Among the 1560 patients (809/1560, 51.86% male and 751/1560, 48.14% female), the most frequent first PCs were colorectal, breast, and stomach cancers, while the most frequent second PCs were lung, colorectal, and stomach cancers. The most common combinations included colorectal and lung, colorectal and stomach, and colorectal and prostate. Survival rates were lowest for first PCs of skin (5 years=46.95%) and lung (5 years=41.54%) cancers, and for second PCs of pancreatic (5 year=9.13%) and liver (5 years=14.19%) cancers. A latency period of 12 months between PC diagnoses was associated with significantly higher cancer-specific mortality for both the first primary cancer (hazard ratio [HR] 3.539, 95% CI 2.822-4.438; P<.001) and the second primary cancer (HR 1.369, 95% CI 1.103-1.699; P=.004).

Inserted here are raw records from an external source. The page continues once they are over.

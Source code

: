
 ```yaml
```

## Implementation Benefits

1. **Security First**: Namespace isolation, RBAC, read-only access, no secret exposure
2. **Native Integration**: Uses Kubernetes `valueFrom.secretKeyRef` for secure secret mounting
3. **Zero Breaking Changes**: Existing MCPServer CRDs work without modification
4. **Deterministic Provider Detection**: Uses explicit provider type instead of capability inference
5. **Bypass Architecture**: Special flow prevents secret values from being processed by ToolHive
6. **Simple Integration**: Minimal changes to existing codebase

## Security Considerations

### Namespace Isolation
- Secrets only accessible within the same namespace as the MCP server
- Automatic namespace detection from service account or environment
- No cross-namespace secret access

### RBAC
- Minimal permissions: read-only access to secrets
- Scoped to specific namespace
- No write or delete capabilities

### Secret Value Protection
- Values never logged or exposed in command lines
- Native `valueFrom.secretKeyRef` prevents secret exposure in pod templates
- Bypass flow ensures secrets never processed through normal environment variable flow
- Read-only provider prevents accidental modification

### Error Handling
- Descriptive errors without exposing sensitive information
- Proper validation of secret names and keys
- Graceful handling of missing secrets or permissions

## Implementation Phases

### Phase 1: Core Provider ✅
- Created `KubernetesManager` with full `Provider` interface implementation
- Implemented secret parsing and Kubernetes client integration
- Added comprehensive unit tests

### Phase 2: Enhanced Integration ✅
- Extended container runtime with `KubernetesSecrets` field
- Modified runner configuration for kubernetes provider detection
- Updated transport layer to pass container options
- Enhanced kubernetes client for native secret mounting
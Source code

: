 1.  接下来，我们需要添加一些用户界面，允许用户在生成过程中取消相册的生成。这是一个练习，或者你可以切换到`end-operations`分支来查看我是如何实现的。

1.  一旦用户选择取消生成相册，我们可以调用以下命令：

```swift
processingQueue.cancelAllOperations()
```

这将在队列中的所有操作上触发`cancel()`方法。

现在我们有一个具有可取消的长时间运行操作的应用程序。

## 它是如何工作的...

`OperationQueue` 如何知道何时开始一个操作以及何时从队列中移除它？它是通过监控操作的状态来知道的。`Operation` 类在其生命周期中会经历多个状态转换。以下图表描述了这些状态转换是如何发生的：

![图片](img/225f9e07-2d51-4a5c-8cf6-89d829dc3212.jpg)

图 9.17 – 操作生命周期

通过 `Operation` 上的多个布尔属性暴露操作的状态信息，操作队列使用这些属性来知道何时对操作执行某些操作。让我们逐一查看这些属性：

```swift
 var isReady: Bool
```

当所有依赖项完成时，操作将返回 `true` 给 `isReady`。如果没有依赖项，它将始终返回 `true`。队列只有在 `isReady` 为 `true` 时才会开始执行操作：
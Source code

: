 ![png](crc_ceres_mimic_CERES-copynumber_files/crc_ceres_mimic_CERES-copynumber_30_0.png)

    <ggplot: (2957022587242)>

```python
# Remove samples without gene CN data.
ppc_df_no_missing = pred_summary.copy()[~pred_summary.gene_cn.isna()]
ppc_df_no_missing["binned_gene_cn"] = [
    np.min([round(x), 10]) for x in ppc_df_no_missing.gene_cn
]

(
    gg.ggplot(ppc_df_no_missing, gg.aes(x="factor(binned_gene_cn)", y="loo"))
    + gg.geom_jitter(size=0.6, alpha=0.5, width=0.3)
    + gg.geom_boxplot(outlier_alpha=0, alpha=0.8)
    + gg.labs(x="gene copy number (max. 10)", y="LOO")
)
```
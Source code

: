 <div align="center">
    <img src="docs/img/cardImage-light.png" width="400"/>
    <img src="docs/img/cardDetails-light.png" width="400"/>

Older age (>65 years) and advanced tumor stage (III+IV) were also significant independent risk factors for poor survival in both first PC (age: HR 2.049, 95% CI 1.689-2.485; P<.001; stage: HR 1.496, 95% CI 1.315-1.703; P<.001) and second PC (age: HR 1.575, 95% CI 1.242-1.996; P<.001; stage: HR 3.933, 95% CI 3.182-4.861; P<.001) analyses.
This study provides a comprehensive, real-world map of MPC patterns and highlights important findings: high-risk cancer combinations and key factors associated with poorer survival, including a short interdiagnosis interval (12 months), advanced age, and advanced tumor stage. Comprehensive prevention and control strategies for MPC should be developed, and clinicians should be aware of the risks of MPC in vulnerable populations during the early diagnosis stage.
PMID:
42407055
Bibliographic data and abstract were imported from PubMed on 07 Jul 2026.